Others were political: “Real Science Not Oil Profits.” “Ignorance is a WMD.” And then there were these: “When religion ruled the world it was called the Dark Ages.” “There is no Planet B.”
The New Hampshire protest drew a variety of people — scientists, professors, teachers, students and private citizens. Lori Laplante, a biology professor at St. Anselm College, attended, saying she believes it is extremely important to bring science to the public.
St. Paul’s School husband and wife science teachers Scott and Jenny Betournay attended as well to show their support. He wore his lab coat adorned with the St. Paul’s School crest.
Speakers included Brandon Boucher of Veterans Stand, who supported the Dakota Access Pipeline (DAPL) protesters in North Dakota. He said 5,400 veterans and another 6,000 civilians joined in the protest. For now, he said, no oil is flowing through the pipe, but he said at some point it will.
He said the pipe is 150 feet down running 1,172 miles and under an aquifer that supplies water to 88 percent of the people in the United States.
The oil that will flow through it is not used in gasoline or heating oil but in plastics and other material. It is thick like peanut butter so, he said, it has to be thinned with toxic chemicals. When it finally is piped through, Boucher said it will be like sandpaper, which will eat through the pipe and cause breaks. Another speaker was Dr. Melody Burkins, associate director for programs and research at the John Sloan Dickey Center for International Understanding at Dartmouth College where she is also an adjunct professor of environmental studies.
She previously worked in Washington, D.C., where she said she saw how science policy decisions, shaped from within, could be uninformed, unfair and even dangerous. As a science diplomat, she said there is a need to protect and “We’re standing up not only for science but good government,” she said.
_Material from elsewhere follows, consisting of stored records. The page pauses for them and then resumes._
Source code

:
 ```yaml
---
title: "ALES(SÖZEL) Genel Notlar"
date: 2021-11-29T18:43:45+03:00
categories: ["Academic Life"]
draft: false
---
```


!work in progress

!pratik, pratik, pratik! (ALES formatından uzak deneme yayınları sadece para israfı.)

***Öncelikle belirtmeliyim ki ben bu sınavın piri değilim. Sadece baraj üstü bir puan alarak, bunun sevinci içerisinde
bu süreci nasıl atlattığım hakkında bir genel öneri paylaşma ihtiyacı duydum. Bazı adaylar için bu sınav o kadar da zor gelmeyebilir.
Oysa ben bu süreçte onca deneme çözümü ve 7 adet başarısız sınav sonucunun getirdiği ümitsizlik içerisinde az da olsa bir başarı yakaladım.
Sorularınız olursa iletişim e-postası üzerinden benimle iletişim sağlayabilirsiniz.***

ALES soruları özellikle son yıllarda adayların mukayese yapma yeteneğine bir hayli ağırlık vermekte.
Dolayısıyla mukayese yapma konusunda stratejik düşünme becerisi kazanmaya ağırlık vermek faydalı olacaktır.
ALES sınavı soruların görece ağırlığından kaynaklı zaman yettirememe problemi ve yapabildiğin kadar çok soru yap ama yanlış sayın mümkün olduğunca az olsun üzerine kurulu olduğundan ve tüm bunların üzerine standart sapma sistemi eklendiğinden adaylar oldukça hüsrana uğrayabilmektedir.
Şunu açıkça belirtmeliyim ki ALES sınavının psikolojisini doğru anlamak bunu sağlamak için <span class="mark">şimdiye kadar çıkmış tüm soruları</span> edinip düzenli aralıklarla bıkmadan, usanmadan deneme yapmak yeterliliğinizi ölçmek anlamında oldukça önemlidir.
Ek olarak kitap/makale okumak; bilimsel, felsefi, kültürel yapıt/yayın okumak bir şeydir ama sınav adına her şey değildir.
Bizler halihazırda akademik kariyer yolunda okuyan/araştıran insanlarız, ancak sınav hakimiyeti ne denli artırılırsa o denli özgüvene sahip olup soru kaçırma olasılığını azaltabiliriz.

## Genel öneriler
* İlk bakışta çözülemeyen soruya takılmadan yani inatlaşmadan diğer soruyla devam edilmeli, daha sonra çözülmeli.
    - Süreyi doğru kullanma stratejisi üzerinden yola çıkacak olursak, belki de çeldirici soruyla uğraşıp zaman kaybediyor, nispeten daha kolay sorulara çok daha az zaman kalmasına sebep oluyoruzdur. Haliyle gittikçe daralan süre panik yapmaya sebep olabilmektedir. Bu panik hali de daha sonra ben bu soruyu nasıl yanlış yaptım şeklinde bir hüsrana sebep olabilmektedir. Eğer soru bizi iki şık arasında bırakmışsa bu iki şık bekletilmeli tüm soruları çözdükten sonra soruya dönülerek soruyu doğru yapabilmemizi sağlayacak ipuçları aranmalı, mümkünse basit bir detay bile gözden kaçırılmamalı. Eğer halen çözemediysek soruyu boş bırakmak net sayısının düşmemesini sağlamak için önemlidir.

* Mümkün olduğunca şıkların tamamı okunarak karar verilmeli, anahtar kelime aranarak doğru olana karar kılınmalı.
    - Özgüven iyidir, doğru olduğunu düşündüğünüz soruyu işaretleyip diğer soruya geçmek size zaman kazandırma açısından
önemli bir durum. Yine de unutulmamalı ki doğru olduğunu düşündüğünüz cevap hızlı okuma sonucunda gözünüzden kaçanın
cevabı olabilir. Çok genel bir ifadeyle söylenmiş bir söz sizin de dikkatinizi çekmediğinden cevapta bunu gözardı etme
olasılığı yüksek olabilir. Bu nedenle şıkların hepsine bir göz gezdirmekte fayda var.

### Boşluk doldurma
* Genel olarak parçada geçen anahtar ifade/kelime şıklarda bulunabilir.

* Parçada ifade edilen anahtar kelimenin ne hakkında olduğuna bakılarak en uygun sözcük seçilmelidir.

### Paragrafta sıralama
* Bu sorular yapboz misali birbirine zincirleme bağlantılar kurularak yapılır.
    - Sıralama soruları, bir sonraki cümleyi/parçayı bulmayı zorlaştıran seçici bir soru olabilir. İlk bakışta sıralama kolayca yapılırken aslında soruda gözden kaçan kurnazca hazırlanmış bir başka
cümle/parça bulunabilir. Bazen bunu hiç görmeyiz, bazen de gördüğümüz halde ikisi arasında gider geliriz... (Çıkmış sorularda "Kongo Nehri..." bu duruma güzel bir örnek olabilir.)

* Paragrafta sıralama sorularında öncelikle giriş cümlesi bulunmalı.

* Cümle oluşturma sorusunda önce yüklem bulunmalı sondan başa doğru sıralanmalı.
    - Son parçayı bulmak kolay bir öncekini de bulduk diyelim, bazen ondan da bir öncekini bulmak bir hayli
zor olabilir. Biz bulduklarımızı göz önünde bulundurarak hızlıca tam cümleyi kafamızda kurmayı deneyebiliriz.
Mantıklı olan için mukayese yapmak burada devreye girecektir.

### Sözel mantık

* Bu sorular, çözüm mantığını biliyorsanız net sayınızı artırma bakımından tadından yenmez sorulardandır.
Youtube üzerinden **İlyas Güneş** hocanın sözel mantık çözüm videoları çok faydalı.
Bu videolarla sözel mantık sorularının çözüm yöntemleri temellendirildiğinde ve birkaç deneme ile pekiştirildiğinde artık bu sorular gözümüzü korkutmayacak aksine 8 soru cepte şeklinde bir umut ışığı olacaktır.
She was introduced to science at a young age growing up in Fairbanks, Alaska, where her scientist father studied the Northern Lights. She said hours after the Concord event was over, her 78-year-old father would be taking part in the Fairbanks March for Science.
Erich Osterberg, an assistant professor in the Department of Earth Science at Dartmouth College, is a climate scientist who studies glacier ice in Antarctica, Greenland and Alaska. He said we need to get past “this false debate about whether climate change is real so we can have the real debate about what are we going to do about it.”
He said he saw polar bears in Greenland looking for food. They shouldn’t be there, he said, but they are because the ice has retreated so far because of climate change.